DESCRIPTION OF THE TASK:
Among the entries, find the lines with the string "other" and report them.

DATA RECORDS:
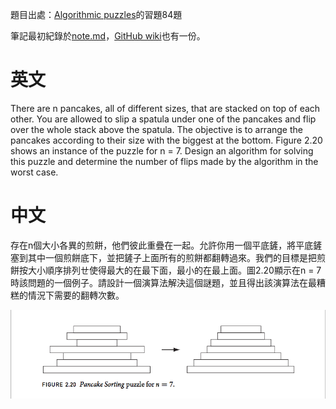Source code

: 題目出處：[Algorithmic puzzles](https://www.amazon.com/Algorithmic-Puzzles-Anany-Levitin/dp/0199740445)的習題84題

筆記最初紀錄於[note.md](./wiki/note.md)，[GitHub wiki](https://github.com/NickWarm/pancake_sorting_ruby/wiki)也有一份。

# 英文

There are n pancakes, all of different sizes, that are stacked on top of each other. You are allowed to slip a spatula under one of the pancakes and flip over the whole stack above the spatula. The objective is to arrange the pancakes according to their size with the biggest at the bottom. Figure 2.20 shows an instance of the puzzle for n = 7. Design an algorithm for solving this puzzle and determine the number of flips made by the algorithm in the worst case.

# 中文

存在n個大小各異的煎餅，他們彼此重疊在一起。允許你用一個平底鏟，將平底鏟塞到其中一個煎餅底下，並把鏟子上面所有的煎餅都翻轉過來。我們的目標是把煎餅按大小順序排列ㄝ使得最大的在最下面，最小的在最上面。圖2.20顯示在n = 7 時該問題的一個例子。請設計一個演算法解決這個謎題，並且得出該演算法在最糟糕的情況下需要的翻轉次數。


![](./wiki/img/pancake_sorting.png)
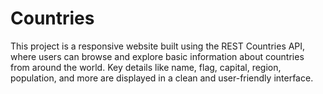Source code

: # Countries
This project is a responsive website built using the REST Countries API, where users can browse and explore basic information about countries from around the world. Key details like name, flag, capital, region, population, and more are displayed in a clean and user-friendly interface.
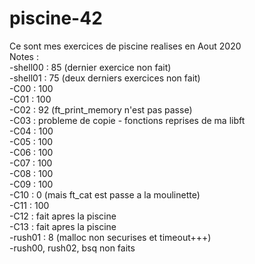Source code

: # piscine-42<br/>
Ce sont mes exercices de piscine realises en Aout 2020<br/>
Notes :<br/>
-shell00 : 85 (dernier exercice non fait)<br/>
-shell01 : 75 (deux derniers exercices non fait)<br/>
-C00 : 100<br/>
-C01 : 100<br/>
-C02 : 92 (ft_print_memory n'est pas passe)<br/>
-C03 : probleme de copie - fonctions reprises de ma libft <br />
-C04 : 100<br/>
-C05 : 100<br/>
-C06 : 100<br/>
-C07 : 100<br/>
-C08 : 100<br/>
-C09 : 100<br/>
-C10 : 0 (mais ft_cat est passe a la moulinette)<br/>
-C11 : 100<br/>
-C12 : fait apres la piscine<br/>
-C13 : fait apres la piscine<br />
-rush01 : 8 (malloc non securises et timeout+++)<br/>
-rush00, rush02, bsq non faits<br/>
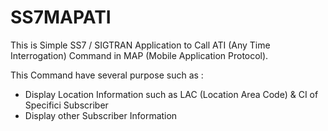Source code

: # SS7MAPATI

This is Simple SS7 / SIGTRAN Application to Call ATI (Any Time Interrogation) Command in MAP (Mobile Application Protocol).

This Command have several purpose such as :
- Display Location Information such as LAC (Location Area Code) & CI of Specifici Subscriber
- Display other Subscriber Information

TASK RESULT:
There are n pancakes, all of different sizes, that are stacked on top of each other. You are allowed to slip a spatula under one of the pancakes and flip over the whole stack above the spatula. The objective is to arrange the pancakes according to their size with the biggest at the bottom. Figure 2.20 shows an instance of the puzzle for n = 7. Design an algorithm for solving this puzzle and determine the number of flips made by the algorithm in the worst case.
- Display other Subscriber Information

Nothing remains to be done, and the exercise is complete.